Una de las imágenes más impactantes de la guerra fueron las nubes oscuras y la lluvia negra que cayeron sobre Teherán cuando Israel bombardeó cuatro grandes depósitos de almacenamiento de combustible alrededor de la ciudad, quemando millones de litros de combustible. El análisis estima que este ataque quemó entre 2,5 y 5,9 millones de barriles de petróleo y que ataques similares –incluidas las represalias iraníes contra sus vecinos del Golfo– emitieron aproximadamente 1,88 millones de tCO2e.
En los primeros 14 días, Estados Unidos perdió cuatro aviones, mientras que Irán perdió 28 aviones, 21 barcos y casi 300 lanzadores de misiles. Se estima que este equipo militar destruido ha generado emisiones de carbono de 172.000 tCO2e.
También hay bombas, misiles y drones, que se utilizan ampliamente en todas partes. Basado en afirmaciones de que Estados Unidos e Israel bombardearon más de 6.000 objetivos dentro de Irán en los primeros 14 días, mientras que Irán respondió con unos 1.000 misiles y 2.000 drones y disparó unos 1.900 interceptores para defenderse de ellos, el análisis estimó que se aportaron unas 52.000 municiones.
En total, las dos primeras semanas del conflicto produjeron 5.055.016 tCO2e de emisiones, equivalentes a 131.430.416 tCO2e en un año, aproximadamente el tamaño de una economía mediana con uso intensivo de combustibles fósiles como la de Kuwait. Pero eso es más o menos lo mismo que el de los 84 países con menores emisiones combinados.
El autor principal del estudio, Fred Otu-Larbi, de la Universidad de Energía y Recursos Naturales de Ghana, dijo: “Esperamos que las emisiones aumenten rápidamente a medida que avanza el conflicto, principalmente debido al alarmante ritmo al que se atacan las instalaciones petroleras”.
Y añadió: “Todos tenemos que vivir con el escenario post-climático. Nadie sabe realmente cuáles son los costos, y por eso una investigación como esta es tan importante. Quemar las emisiones anuales de Islandia en dos semanas es algo que realmente no podemos permitirnos”.
En junio del año pasado, los científicos del clima estimaron que los humanos podrían emitir 130 mil millones de toneladas de gases de efecto invernadero equivalentes a CO2 para tener un 50% de posibilidades de detener el calentamiento climático en más de 1,5 grados Celsius.
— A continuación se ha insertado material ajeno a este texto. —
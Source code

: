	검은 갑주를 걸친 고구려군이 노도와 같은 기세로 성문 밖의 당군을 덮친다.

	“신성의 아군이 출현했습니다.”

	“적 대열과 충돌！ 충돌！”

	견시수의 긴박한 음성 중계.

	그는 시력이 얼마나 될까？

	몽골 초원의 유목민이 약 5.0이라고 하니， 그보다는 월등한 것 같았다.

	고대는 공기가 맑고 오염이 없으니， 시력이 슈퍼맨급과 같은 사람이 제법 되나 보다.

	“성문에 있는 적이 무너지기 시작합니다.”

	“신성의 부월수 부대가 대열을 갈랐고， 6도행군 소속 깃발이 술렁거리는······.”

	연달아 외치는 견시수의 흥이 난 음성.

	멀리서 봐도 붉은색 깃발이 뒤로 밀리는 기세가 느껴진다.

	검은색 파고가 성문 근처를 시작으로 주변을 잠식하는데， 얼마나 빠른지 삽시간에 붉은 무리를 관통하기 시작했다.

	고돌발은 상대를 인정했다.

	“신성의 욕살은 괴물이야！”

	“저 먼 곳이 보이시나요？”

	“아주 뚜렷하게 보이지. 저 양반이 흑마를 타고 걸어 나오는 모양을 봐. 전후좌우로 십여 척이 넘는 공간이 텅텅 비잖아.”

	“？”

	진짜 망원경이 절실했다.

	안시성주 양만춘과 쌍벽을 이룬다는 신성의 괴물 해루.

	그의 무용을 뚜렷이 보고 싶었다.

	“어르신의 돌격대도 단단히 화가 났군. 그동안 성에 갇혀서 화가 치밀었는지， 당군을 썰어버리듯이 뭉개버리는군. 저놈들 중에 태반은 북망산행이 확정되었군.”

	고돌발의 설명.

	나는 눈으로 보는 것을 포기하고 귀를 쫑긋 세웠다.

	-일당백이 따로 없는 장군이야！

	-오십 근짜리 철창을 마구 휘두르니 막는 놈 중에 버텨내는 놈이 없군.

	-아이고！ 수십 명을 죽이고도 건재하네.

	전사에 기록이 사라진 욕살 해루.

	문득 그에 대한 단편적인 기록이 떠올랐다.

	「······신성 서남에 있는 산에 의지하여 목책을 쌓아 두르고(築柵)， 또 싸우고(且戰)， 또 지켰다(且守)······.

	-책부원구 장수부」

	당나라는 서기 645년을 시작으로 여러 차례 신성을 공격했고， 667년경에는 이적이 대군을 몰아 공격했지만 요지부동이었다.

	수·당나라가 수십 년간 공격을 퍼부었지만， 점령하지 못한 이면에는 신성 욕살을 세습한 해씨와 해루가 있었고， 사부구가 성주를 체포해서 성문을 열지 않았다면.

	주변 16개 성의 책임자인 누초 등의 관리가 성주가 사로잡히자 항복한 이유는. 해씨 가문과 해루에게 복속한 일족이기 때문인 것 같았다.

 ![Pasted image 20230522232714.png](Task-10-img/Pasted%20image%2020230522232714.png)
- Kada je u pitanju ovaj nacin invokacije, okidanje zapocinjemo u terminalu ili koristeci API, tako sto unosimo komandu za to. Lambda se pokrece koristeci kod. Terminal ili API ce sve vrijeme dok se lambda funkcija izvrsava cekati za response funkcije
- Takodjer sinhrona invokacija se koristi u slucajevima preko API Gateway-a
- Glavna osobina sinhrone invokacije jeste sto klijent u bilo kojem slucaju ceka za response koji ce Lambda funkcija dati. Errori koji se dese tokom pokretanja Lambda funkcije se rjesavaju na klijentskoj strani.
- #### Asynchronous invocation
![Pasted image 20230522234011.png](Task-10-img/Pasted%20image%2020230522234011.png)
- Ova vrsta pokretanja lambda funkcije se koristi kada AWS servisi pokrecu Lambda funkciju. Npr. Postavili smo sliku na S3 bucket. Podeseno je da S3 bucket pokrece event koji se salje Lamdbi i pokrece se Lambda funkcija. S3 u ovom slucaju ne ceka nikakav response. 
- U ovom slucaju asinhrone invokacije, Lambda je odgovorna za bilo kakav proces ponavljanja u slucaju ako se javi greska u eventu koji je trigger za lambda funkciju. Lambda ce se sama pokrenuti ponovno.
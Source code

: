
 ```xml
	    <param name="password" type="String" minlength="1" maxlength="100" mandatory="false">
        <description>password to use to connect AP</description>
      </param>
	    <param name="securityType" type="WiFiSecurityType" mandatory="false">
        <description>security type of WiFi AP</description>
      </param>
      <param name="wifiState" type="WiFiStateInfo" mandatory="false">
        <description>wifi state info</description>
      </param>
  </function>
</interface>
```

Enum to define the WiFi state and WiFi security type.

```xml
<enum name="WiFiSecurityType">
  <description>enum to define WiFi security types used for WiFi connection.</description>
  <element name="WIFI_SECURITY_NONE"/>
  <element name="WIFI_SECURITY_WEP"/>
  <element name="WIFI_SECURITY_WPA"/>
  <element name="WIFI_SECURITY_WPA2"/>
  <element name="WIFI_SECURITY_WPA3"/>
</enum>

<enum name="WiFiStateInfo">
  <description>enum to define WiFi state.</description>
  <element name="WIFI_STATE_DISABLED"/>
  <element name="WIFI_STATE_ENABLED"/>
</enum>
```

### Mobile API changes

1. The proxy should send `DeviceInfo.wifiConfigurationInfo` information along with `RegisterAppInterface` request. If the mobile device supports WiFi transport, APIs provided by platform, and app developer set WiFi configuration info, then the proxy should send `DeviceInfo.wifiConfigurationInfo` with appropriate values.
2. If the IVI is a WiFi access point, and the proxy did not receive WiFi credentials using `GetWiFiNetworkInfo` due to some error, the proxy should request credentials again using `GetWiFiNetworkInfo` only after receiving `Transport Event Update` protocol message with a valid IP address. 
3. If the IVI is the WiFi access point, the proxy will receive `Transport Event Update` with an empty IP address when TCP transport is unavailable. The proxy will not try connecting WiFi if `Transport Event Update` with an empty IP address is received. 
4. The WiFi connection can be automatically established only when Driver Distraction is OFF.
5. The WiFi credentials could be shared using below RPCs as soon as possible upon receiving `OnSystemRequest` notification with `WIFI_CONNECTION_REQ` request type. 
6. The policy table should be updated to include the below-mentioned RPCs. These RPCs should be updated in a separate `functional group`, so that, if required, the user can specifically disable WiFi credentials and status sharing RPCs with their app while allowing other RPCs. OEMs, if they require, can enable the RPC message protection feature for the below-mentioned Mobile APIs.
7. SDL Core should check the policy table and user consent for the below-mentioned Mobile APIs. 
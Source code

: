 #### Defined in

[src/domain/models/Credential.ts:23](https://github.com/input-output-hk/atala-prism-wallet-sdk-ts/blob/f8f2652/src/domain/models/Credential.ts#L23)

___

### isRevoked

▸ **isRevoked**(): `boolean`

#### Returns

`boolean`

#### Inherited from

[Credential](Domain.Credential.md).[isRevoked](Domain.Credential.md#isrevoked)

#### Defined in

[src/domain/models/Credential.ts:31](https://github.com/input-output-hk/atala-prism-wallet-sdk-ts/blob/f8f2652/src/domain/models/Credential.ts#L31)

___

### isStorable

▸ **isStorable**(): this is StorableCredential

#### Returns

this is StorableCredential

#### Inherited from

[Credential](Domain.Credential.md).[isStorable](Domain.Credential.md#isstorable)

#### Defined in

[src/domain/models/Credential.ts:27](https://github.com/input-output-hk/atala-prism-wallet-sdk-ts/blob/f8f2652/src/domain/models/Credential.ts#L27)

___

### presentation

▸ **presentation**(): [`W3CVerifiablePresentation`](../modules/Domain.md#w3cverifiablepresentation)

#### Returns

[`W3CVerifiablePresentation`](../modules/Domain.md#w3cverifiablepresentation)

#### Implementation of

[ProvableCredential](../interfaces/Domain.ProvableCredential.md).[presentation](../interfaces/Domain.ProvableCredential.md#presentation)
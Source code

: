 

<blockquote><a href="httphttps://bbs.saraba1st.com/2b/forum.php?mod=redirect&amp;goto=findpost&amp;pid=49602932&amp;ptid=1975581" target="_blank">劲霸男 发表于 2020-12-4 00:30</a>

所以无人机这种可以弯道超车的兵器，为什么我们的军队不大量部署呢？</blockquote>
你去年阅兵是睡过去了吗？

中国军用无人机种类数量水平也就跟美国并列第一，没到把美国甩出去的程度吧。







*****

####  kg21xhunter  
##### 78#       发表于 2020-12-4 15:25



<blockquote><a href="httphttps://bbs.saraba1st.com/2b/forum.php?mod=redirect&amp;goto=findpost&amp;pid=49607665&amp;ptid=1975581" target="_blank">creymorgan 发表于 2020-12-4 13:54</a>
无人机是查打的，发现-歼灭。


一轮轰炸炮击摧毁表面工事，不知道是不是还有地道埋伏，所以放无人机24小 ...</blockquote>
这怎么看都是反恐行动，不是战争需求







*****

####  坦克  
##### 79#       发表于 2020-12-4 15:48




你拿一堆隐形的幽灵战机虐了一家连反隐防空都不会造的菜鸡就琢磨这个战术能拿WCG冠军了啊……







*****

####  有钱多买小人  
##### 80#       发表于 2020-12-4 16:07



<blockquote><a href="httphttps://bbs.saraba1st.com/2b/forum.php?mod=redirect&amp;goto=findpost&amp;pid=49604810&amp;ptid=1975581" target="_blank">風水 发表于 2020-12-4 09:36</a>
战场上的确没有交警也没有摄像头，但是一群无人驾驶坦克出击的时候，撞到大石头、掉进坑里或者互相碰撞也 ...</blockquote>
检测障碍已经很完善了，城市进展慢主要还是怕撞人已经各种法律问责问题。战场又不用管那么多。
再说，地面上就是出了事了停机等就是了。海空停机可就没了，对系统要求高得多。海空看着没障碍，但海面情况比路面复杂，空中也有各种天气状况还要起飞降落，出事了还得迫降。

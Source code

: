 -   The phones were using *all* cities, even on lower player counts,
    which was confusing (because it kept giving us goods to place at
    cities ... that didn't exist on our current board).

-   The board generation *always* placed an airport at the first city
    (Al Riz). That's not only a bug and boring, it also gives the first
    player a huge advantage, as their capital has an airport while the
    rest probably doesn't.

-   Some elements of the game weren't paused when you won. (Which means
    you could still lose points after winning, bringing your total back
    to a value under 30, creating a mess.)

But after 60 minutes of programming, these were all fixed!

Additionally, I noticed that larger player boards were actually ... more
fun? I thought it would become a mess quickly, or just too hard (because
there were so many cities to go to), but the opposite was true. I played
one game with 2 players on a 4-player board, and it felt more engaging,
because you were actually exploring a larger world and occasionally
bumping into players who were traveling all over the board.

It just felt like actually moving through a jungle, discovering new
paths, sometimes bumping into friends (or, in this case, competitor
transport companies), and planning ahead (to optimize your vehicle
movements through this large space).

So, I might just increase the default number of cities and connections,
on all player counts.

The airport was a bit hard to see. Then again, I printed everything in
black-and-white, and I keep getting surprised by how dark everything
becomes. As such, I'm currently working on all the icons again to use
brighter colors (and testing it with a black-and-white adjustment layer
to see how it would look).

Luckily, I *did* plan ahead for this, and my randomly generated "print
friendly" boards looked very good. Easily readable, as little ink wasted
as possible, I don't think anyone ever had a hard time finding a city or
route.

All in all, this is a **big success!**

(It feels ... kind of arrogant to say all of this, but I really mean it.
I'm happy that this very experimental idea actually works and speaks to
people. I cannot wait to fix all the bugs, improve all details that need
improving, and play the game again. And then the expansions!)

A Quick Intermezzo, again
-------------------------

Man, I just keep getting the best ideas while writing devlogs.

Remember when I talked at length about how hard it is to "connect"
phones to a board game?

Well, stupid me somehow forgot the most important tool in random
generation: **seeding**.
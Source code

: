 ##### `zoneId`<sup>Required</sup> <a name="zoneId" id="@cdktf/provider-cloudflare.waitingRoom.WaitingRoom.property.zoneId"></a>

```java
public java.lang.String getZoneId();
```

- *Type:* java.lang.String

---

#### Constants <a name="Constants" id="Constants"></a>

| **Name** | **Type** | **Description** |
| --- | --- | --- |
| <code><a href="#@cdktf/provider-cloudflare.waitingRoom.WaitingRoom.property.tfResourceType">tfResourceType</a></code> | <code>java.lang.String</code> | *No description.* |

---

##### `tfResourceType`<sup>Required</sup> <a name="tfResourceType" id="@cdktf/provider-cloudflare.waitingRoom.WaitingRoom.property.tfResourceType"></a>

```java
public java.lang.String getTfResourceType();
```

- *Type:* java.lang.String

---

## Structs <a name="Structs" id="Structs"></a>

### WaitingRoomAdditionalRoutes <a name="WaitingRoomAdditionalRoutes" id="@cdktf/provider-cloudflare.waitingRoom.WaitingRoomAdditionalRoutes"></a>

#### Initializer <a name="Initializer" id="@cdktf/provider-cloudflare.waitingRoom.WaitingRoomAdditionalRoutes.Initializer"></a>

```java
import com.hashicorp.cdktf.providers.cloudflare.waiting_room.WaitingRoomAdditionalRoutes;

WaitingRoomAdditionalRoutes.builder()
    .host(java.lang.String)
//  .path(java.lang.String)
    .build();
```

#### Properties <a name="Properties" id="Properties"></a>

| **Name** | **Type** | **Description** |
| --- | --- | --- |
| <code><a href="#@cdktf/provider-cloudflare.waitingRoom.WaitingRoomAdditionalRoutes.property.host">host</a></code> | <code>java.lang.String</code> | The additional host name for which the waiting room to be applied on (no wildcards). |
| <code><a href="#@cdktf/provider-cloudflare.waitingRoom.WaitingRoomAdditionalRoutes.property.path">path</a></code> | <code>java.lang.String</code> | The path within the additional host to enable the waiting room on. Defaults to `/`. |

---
Ese presupuesto se agotará en 2028 al ritmo actual de 40.000 millones de tCO2e.
Bigger dijo que la guerra probablemente conduciría a una mayor minería si se interrumpiera el suministro de combustibles fósiles. “Históricamente, cada crisis energética impulsada por Estados Unidos ha sido seguida por nuevas perforaciones, nuevas terminales de GNL y un nuevo crecimiento de infraestructura de combustibles fósiles. Esta batalla corre el riesgo de provocar otra generación de dependencia del carbono.
“Esta no es una guerra por la seguridad. Es una guerra por la economía política de los combustibles fósiles, y quienes pagan el precio son los civiles en Irán y las comunidades de clase trabajadora en todo el mundo”.